» Exercise description:
Two lines below mark the span: the one containing "태그 벡터 | 616 |" and the one containing "호출 발견 | 128 |". Set down both, plus every line between, exactly as they stand, and nothing else.

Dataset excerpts
****

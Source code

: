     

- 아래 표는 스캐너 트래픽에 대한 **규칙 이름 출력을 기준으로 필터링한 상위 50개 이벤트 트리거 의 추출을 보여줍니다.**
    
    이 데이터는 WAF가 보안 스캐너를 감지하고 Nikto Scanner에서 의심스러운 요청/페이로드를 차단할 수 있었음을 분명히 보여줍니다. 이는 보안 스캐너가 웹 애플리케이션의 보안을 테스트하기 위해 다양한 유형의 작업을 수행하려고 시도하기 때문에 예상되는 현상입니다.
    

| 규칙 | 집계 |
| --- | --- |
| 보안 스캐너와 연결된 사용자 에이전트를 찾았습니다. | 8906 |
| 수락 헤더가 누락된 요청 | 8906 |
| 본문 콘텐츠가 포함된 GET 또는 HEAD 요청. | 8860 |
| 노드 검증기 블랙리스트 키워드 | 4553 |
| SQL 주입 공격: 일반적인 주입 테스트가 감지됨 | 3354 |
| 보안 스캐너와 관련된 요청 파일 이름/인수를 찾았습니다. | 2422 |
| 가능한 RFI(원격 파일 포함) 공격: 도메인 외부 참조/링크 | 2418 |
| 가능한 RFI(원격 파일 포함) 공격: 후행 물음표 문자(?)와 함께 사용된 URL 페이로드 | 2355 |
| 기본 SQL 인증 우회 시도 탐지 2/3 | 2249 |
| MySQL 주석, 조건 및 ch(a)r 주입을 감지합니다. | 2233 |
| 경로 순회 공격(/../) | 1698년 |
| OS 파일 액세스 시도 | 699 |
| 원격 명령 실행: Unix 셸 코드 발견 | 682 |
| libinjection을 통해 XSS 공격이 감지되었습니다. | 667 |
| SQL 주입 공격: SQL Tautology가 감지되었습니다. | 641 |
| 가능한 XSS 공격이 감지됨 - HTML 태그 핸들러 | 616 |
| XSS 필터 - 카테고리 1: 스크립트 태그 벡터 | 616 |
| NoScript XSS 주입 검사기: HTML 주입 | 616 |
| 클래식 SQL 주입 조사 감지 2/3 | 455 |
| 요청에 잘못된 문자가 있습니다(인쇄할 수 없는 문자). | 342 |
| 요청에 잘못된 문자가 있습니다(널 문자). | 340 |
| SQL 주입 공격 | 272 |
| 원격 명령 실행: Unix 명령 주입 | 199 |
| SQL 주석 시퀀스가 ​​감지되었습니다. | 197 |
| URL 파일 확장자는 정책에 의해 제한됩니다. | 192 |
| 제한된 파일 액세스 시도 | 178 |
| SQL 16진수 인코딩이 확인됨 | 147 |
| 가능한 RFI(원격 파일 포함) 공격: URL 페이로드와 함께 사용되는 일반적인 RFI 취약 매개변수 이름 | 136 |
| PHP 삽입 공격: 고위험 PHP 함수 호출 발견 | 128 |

****

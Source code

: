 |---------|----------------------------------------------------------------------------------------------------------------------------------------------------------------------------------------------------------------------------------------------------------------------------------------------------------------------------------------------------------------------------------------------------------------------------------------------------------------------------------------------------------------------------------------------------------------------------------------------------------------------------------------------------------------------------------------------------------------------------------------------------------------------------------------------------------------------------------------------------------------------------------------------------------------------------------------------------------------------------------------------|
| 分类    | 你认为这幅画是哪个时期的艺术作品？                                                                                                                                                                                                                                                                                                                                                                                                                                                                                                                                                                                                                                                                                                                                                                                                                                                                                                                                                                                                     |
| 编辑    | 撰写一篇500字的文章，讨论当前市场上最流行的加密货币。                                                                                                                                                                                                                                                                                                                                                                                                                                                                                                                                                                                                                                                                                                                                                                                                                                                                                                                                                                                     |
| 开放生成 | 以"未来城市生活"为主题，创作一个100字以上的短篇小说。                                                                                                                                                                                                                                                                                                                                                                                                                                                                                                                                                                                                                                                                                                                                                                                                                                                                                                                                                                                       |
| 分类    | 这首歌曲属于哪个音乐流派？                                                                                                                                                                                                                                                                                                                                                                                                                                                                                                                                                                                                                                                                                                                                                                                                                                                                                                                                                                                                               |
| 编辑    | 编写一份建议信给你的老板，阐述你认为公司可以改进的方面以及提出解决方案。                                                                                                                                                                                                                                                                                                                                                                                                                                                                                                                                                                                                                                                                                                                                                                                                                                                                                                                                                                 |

****

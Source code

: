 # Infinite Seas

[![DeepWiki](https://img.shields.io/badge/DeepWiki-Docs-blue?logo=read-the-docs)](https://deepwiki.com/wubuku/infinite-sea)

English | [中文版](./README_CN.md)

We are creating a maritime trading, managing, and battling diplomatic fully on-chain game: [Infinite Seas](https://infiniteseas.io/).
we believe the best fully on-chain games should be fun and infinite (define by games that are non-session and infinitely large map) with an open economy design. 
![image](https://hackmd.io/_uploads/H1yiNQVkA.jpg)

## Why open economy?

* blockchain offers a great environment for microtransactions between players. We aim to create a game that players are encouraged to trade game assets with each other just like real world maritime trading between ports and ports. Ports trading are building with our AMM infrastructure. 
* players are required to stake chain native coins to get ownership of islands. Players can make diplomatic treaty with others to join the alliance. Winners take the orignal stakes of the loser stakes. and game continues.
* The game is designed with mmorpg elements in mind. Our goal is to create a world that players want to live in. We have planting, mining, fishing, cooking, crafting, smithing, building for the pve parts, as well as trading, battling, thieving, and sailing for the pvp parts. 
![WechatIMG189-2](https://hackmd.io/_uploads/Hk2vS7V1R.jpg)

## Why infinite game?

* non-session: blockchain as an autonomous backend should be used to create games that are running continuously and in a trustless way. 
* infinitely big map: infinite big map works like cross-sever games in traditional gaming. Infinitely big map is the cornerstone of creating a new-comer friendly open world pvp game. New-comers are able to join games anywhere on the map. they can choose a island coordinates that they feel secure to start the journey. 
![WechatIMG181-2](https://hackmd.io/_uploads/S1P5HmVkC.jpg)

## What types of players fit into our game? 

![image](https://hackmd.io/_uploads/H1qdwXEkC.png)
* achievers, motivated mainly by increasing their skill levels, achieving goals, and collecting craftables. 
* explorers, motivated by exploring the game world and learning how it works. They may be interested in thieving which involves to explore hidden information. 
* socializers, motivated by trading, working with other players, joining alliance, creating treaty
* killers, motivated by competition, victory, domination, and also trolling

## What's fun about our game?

****

» Result of the exercise:
| XSS 필터 - 카테고리 1: 스크립트 태그 벡터 | 616 |
| NoScript XSS 주입 검사기: HTML 주입 | 616 |
| 클래식 SQL 주입 조사 감지 2/3 | 455 |
| 요청에 잘못된 문자가 있습니다(인쇄할 수 없는 문자). | 342 |
| 요청에 잘못된 문자가 있습니다(널 문자). | 340 |
| SQL 주입 공격 | 272 |
| 원격 명령 실행: Unix 명령 주입 | 199 |
| SQL 주석 시퀀스가 ​​감지되었습니다. | 197 |
| URL 파일 확장자는 정책에 의해 제한됩니다. | 192 |
| 제한된 파일 액세스 시도 | 178 |
| SQL 16진수 인코딩이 확인됨 | 147 |
| 가능한 RFI(원격 파일 포함) 공격: URL 페이로드와 함께 사용되는 일반적인 RFI 취약 매개변수 이름 | 136 |
| PHP 삽입 공격: 고위험 PHP 함수 호출 발견 | 128 |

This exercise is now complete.